The key tool Petriz has used in this groundbreaking research on the behavior of transporters in cell membranes is flow cytometry.
“I was very interested from the beginning in the huge capabilities of flow cytometry to perform functional analysis,” he says. “Flow cytometry is fundamental to making these discoveries possible.” In trying to understand how and why cells express multi-drug transporters, he began to study very primitive subpopulations of stem cells, which lack a specific phenotype—so the only way he was able to identify these primitive subsets was using functional flow cytometry.
Because this functional cytomic research requires working with very rare cells and small sample volumes, a high-sensitivity flow cytometer is essential. Petriz’s cytometer of choice is the Invitrogen Attune NxT Flow Cytometer.
“I believe the Attune NxT instrument is, in fact, the best flow cytometer ever, because of its extraordinary sensitivity,” Petriz says. He explains how this high-sensitivity capability enables detection of the presence of very rare cells, as well as small changes in phenotype, function, and DNA content—which he found impossible using other flow cytometers. “I’ve been really surprised and satisfied with the high sensitivity of the cytometer.”
Currently, Petriz and his team are hoping to publish an article based on their research with patients affected with acute myeloid leukemia. Using Invitrogen Alkaline Phosphatase Live Stain, Petriz was able to measure the activity of enzymes expressed in leukemic stem cells at different time points. Most importantly, his team was able to identify very primitive stem cell subpopulations at the time of diagnosis, and then analyze the activity of these cell subpopulations in relation to the survival rates of patients.
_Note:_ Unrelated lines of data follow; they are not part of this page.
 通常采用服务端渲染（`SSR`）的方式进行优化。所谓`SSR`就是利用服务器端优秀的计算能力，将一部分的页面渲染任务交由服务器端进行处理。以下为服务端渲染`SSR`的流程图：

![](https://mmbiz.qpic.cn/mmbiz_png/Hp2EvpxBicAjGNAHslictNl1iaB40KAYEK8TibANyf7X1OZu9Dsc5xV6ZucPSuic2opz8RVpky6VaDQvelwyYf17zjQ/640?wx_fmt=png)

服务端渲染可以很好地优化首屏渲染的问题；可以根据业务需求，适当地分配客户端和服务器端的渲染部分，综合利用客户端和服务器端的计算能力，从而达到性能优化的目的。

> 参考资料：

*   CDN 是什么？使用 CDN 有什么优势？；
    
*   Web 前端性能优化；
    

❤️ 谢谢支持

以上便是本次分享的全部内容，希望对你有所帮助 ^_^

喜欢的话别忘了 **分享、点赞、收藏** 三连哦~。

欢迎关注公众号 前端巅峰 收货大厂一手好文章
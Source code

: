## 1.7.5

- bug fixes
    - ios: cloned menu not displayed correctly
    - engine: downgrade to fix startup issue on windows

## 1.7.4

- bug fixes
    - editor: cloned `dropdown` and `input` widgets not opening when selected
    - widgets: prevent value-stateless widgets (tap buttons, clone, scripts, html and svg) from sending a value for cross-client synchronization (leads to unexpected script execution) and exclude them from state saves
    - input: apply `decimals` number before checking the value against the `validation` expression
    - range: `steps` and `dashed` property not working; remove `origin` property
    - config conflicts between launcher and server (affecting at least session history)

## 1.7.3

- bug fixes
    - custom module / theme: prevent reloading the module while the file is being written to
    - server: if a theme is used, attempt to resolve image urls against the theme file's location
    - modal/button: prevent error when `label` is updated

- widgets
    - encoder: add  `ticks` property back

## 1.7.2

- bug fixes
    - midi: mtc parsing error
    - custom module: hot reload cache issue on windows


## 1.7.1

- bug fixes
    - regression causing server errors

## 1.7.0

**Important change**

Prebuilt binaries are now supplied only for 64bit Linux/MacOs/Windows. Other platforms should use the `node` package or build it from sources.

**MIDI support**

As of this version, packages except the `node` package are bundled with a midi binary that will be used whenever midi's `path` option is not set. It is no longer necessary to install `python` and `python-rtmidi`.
“We are very excited about our results,” he reports. “I hope we will be able to publish very soon.”
Petriz’s main advice for other scientists facing challenges in research is quite practical: take good care of your sample.
“Sample manipulation is a big problem, not only in flow cytometry, but in many other research disciplines,” he explains. “It can heavily affect almost everything that you’re measuring. That’s why I suggest to anyone interested in doing research in cancer, and especially those interested in rare cells: avoid sample manipulation as much as possible.”
And his team walks that walk, performing their experiments with the least possible sample manipulation. They acquire the sample, stain it with antibodies and fluorescent probes, and then simply dilute it for analysis on the flow cytometer. Petriz explains that this is fundamental to helping identify very rare cells—because if you’re performing some of the additional steps commonly used in science, you may easily fail to identify the target population.
He also has some less scientific but equally important advice: stay connected. “I always love to learn from the people around me. I'm eager for knowledge; it’s so fundamental to progress,” he says.
While Petriz can’t recall a time when he wasn’t passionate about doing science, his inspiration hasn’t been confined to the lab. He enjoys participating in conferences and bouncing ideas off of his colleagues, but he also likes to talk with people who aren't involved in science at all. His conversations with non-scientists have sometimes led to new research considerations.
He explains that he “once had the opportunity to give some talks about science to ordinary citizens. It was a chance to hear directly from people concerned about members of their families suffering from cancer. They asked some really touching questions. And this is very motivating—it moves me to keep asking new questions and developing new experiments.”